The OKCupid date is going relatively well. I don't know how these things are supposed to go, really. I always feel like I'm a bit passive in romantic relationships because so much is uncertain. I'm not my regular decisive self because I'm not acting solely for myself. Does that make sense? Anyway, I guess there's no rush really. I just need to go out and do things with him. I was talking to one of my cousins on the phone today and wondering if I just wasn't used to how a relationship should go because of the past people I've been in a relationship with. Is there such a thing as a 'normal' relationship? And will I ever come across that? AC seems to think that I should be doing any of the text initiating, so I guess I'll stop.  It's not like I don't have stuff to do in any case. No use getting that dependent, but I've always trusted people very easily. Too much, probably.
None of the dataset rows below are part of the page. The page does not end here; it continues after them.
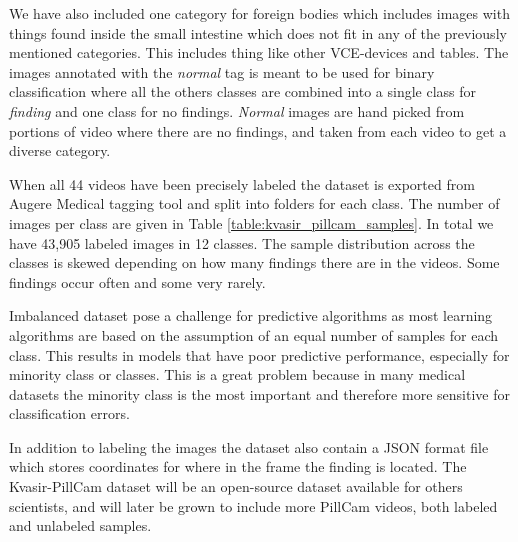 \documentclass[thesis.tex]{subfiles}
\begin{document}
We have also included one category for foreign bodies which includes images with things found inside the small intestine which does not fit in any of the previously mentioned categories. This includes thing like other VCE-devices and tables. The images annotated with the \textit{normal} tag is meant to be used for binary classification where all the others classes are combined into a single class for \textit{finding} and one class for no findings. \textit{Normal} images are hand picked from portions of video where there are no findings, and taken from each video to get a diverse category.

When all 44 videos have been precisely labeled the dataset is exported from Augere Medical tagging tool and split into folders for each class. The number of images per class are given in Table \ref{table:kvasir_pillcam_samples}. In total we have 43,905 labeled images in 12 classes. The sample distribution across the classes is skewed depending on how many findings there are in the videos. Some findings occur often and some very rarely. 

Imbalanced dataset pose a challenge for predictive algorithms as most learning algorithms are based on the assumption of an equal number of samples for each class. This results in models that have poor predictive performance, especially for minority class or classes. This is a great problem because in many medical datasets the minority class is the most important and therefore more sensitive for classification errors.

In addition to labeling the images the dataset also contain a JSON format file which stores coordinates for where in the frame the finding is located. The Kvasir-PillCam dataset will be an open-source dataset available for others scientists, and will later be grown to include more PillCam videos, both labeled and unlabeled samples.
\end{document}
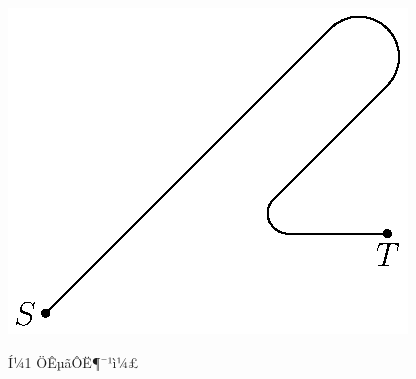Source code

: \documentclass[A4,twoside]{ctexart}
\begin{document}


\newpage
\vspace*{5mm}
\centerline{\includegraphics[viewport=234 339 377 452,clip]{nonhol}}
\vskip 2mm
\centerline{{\footnotesize Í¼1 \quad ÖÊµãÔË¶¯¹ì¼£}}
\baselineskip
\end{document}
i truly intend to make this

Sunday, January 11, 2015

falling

A good ice skating date, but how much will my butt hurt tomorrow from falling 4 or 5 times? Oh half the times were because I was trying to avoid a child. Better I fall than them.

Lost an earring back. Boo.

he could have run that

So going to go on an ice skating date. Like a true nerd, I looked up how to ice skate on youtube yesterday. I think as soon as I get on the ice, I need to just plop down and fall. Maybe then it won't be so intimidating. I mean, football players fall all the time. Speaking of football, while doing my hair last night, I watched a playoff game between the Seattle and Carolina. I turned it on the second quarter and Seattle was winning, so I rooted for Carolina. Carolina so lost. So bad. And I was thoroughly impressed by Chancellor on Seattle. The dud jumped over crouching linebackers effortlessly. The highest thing I can effortlessly jump over is the curb. And also, while I was watching, the Carolina quarterback had the ball and all his receivers were blocked, so he just kind of stumbled and then fell. Without thinking I said, "he could have run that," and then the announcer said, "actually, he could have run the ball too."  Same same! I totally can keep up with football. It only took 20-something years, but whatever!
a seahawks thing from wearewirestone.tumblr.com

Went out to lunch on Friday with a coworker. We got Chinese food. It did not agree with me by about a half hour to 45min after I got back to the office. And ever since my body is rejecting food. I have little to no appetite. Will this get flushed out of my system soon? Hope so. Do I need to drink lots more water?

Also, back in October I went to the gyno and it was supposed to be under preventative care, so free, but they charged me $60. I'd been meaning to call them about it, but I totally forgot, and then in December, they gave me my money back. Yay! I just realized today when I had a nerd moment downloading an Excel file of all my checking account transactions from the past 18months. Filtering, man. So clutch.